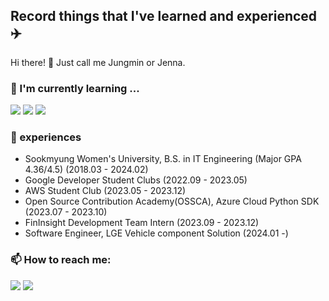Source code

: ## Record things that I've learned and experienced ✈️
Hi there! 👋 Just call me Jungmin or Jenna.

### 🌱 I'm currently learning ...

<img src="https://img.shields.io/badge/Spring Boot-6DB33F?style=flat-round&logo=springboot&logoColor=white"/> <img src="https://img.shields.io/badge/Amazon AWS-3776AB?style=flat-round&logo=amazonaws&logoColor=white"/> <img src="https://img.shields.io/badge/Google Cloud Platform-4285F4?style=flat-round&logo=googlecloud&logoColor=white"/> 

### 🔭 experiences
- Sookmyung Women's University, B.S. in IT Engineering (Major GPA 4.36/4.5) (2018.03 - 2024.02)
- Google Developer Student Clubs (2022.09 - 2023.05)
- AWS Student Club (2023.05 - 2023.12)
- Open Source Contribution Academy(OSSCA), Azure Cloud Python SDK (2023.07 - 2023.10)
- FinInsight Development Team Intern (2023.09 - 2023.12)
- Software Engineer, LGE Vehicle component Solution (2024.01 -)

### 📫 How to reach me:
<a href="https://velog.io/@codesusuzz"><img src="https://img.shields.io/badge/velog-20C997?style=flat-round&logo=velog&logoColor=white"/></a> <a href="https://github.com/oxxsusu"><img src="https://img.shields.io/badge/oxxsusu-181717?style=flat-round&logo=github&logoColor=white"/></a>


<!-- [![Solved.ac Profile](http://mazassumnida.wtf/api/generate_badge?boj=hluvee)](https://solved.ac/hluvee) -->

<!--
**oxxsusu/oxxsusu** is a ✨ _special_ ✨ repository because its `README.md` (this file) appears on your GitHub profile.

Here are some ideas to get you started:

- 🔭 I’m currently working on ...
- 🌱 I’m currently learning ...
- 👯 I’m looking to collaborate on ...
- 🤔 I’m looking for help with ...
- 💬 Ask me about ...
- 📫 How to reach me: ...
- 😄 Pronouns: ...
- ⚡ Fun fact: ...
-->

────────────────────────────────────────

The answer must be the full listing above, copied exactly, with no pictures in it.

Source code

: ## Record things that I've learned and experienced ✈️
Hi there! 👋 Just call me Jungmin or Jenna.

### 🌱 I'm currently learning ...

<img src="https://img.shields.io/badge/Spring Boot-6DB33F?style=flat-round&logo=springboot&logoColor=white"/> <img src="https://img.shields.io/badge/Amazon AWS-3776AB?style=flat-round&logo=amazonaws&logoColor=white"/> <img src="https://img.shields.io/badge/Google Cloud Platform-4285F4?style=flat-round&logo=googlecloud&logoColor=white"/> 

### 🔭 experiences
- Sookmyung Women's University, B.S. in IT Engineering (Major GPA 4.36/4.5) (2018.03 - 2024.02)
- Google Developer Student Clubs (2022.09 - 2023.05)
- AWS Student Club (2023.05 - 2023.12)
- Open Source Contribution Academy(OSSCA), Azure Cloud Python SDK (2023.07 - 2023.10)
- FinInsight Development Team Intern (2023.09 - 2023.12)
- Software Engineer, LGE Vehicle component Solution (2024.01 -)

### 📫 How to reach me:
<a href="https://velog.io/@codesusuzz"><img src="https://img.shields.io/badge/velog-20C997?style=flat-round&logo=velog&logoColor=white"/></a> <a href="https://github.com/oxxsusu"><img src="https://img.shields.io/badge/oxxsusu-181717?style=flat-round&logo=github&logoColor=white"/></a>


<!-- [![Solved.ac Profile](http://mazassumnida.wtf/api/generate_badge?boj=hluvee)](https://solved.ac/hluvee) -->

<!--
**oxxsusu/oxxsusu** is a ✨ _special_ ✨ repository because its `README.md` (this file) appears on your GitHub profile.

Here are some ideas to get you started:

- 🔭 I’m currently working on ...
- 🌱 I’m currently learning ...
- 👯 I’m looking to collaborate on ...
- 🤔 I’m looking for help with ...
- 💬 Ask me about ...
- 📫 How to reach me: ...
- 😄 Pronouns: ...
- ⚡ Fun fact: ...
-->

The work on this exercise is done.